Amazon Music, Google Play, Slacker, Spotify
We NEED music in our gym. It not only prepares them to communicate and play in loud environments, but it keeps the gym energy electric. Just make sure your choice includes an explicit lyric filter!

General Organization

Google Drive
We are a Google Domain club, which means everyone receives a unique email when they coach for us. Along with that email, they are supplied the GAFE Suite (personalized YouTube, Drive, Docs, Sheets, Drawings…etc.). This comes with a healthy amount of storage space. We love this system, as it has digitized all of our training curriculum, administrative content and coach to coach collaboration. This is especially important considering we are an “academy” style club and require our coaches across age levels to work and train together. With their online chat, comment and resolution functions, our staff can prepare engaging, dynamic plans, seamlessly. We also use the Google Calendar system, which pushes to our TeamSnap accounts.

Google Forms
How don’t we use this?
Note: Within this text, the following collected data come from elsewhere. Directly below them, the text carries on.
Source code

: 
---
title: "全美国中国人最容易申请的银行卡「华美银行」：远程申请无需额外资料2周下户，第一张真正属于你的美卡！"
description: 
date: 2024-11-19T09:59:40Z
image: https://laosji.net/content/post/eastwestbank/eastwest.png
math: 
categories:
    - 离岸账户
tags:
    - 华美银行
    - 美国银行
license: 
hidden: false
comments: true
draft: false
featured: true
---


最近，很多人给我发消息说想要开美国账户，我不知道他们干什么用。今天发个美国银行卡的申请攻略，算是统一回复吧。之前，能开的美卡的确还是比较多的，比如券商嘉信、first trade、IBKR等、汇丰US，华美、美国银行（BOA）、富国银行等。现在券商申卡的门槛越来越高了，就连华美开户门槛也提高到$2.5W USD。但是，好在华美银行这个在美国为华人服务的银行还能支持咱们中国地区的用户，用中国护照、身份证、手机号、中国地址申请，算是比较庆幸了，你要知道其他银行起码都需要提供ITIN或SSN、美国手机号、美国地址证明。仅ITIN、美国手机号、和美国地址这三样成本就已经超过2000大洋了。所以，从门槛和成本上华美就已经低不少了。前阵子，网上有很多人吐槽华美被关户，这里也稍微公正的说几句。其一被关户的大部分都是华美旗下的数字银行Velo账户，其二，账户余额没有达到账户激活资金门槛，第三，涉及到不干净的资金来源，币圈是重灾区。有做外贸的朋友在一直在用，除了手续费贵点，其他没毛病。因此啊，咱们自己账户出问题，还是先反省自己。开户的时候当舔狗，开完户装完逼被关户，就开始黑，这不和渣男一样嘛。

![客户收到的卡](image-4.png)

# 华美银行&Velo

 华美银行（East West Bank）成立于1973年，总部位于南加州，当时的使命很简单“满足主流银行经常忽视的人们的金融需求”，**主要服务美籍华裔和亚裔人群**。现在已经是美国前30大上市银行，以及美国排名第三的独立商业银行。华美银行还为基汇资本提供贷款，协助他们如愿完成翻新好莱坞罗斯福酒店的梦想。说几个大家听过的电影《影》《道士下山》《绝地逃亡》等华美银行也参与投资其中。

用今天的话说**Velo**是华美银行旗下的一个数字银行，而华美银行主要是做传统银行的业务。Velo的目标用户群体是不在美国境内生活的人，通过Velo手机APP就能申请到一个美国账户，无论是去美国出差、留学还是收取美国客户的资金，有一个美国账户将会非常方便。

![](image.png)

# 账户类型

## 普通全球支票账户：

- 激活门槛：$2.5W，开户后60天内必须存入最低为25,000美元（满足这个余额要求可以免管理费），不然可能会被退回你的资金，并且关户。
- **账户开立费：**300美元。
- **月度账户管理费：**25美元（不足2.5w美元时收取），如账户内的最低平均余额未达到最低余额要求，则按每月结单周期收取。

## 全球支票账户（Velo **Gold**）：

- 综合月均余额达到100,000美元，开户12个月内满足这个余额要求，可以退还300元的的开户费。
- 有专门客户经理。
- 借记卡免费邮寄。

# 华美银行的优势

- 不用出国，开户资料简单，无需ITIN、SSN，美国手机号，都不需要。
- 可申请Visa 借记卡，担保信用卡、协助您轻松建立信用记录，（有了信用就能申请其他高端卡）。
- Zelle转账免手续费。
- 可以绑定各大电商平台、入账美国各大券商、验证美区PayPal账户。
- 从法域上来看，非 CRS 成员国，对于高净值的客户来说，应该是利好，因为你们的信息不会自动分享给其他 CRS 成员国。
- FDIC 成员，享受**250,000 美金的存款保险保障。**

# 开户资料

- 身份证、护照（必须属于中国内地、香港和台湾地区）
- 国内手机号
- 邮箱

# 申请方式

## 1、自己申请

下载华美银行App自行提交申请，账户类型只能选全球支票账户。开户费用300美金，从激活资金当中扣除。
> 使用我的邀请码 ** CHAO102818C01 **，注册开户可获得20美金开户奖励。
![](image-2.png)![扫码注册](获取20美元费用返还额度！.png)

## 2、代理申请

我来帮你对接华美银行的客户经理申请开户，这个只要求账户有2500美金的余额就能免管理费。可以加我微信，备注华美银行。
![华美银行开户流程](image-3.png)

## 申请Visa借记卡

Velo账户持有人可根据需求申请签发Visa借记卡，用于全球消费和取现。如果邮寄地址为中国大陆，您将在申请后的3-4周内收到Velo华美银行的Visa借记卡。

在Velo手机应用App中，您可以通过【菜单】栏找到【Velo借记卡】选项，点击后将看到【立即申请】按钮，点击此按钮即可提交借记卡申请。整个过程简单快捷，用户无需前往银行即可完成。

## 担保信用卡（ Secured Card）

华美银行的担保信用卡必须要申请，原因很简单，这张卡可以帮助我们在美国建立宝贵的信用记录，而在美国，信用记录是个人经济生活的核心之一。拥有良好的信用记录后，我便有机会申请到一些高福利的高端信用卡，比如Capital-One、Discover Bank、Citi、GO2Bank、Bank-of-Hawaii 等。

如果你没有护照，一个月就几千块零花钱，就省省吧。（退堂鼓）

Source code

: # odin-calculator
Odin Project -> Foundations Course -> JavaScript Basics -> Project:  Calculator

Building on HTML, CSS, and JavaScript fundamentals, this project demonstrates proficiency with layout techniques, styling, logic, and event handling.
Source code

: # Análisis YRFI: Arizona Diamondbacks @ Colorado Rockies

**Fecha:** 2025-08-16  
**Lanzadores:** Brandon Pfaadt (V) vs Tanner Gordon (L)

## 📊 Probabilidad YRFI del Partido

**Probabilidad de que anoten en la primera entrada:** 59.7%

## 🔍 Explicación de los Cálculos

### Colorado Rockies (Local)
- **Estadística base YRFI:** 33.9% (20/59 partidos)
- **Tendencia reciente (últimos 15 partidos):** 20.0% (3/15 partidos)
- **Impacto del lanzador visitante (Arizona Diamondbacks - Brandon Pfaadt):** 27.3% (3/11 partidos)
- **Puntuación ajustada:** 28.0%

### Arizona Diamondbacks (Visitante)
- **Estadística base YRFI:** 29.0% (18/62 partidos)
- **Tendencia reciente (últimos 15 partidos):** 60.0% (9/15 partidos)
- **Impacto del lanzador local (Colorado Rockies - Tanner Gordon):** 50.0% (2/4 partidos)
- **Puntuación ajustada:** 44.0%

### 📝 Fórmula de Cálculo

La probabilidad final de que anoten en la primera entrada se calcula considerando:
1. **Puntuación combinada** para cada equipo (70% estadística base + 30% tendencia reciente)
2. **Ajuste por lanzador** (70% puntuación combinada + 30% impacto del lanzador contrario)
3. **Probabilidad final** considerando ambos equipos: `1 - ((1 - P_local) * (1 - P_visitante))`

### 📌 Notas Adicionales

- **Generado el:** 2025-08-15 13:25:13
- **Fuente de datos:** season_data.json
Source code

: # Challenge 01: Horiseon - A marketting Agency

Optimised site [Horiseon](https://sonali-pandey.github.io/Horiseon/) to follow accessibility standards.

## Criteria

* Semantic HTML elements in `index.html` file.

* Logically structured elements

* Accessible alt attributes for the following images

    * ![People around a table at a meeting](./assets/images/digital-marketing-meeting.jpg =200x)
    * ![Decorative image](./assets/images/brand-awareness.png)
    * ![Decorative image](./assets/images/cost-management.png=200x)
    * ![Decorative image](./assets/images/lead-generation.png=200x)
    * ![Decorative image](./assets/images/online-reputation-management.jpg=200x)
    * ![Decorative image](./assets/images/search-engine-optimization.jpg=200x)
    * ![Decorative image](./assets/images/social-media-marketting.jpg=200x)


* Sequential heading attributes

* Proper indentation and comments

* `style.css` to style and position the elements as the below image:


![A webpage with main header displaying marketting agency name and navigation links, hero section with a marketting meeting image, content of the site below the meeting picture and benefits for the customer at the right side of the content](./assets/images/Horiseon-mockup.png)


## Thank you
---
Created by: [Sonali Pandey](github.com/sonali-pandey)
Google Forms is great for anything, from seeing what they want to eat on our bus trips to collecting a question bank from the kids before our College Recruiting Panel. We also use this form, along with a skill rubric we created, to give the athletes a “report card”. It is a great way to document their baseline ability, as well as their improvement throughout the season. I would suggest the Email for Google Forms extension. This extension allows you to forward the results to designated individuals, in the form of an email body or PDF. It also allows you to customize the email title, body and closing.  ~Joseph Ziegler, Virginia Elite

EasyCoach
Although iPhone users are waiting for an upgrade to the APP, so it will be functional, the desktop still works perfectly fine. If you are an Android user or have not updated to the new IOS, this APP is great for attendance. You can manually enter teams or upload with CSV files. On the APP, attendance takes less than a minute. The APP and desktop version produce reports and helpful graphs and charts. We then use those data points for our individual meetings with the players. It is a simple way to hold your athletes accountable and also celebrate the positive, with perfect attendance awards. Finally, we use this APP for our floater coaches’ attendance. The attendance is sent to our accountant for check distribution. ~Joseph Ziegler, Virginia Elite

Carolina Union, Virginia Elite, Illini Elite and Michigan Elite are all members of the JVA.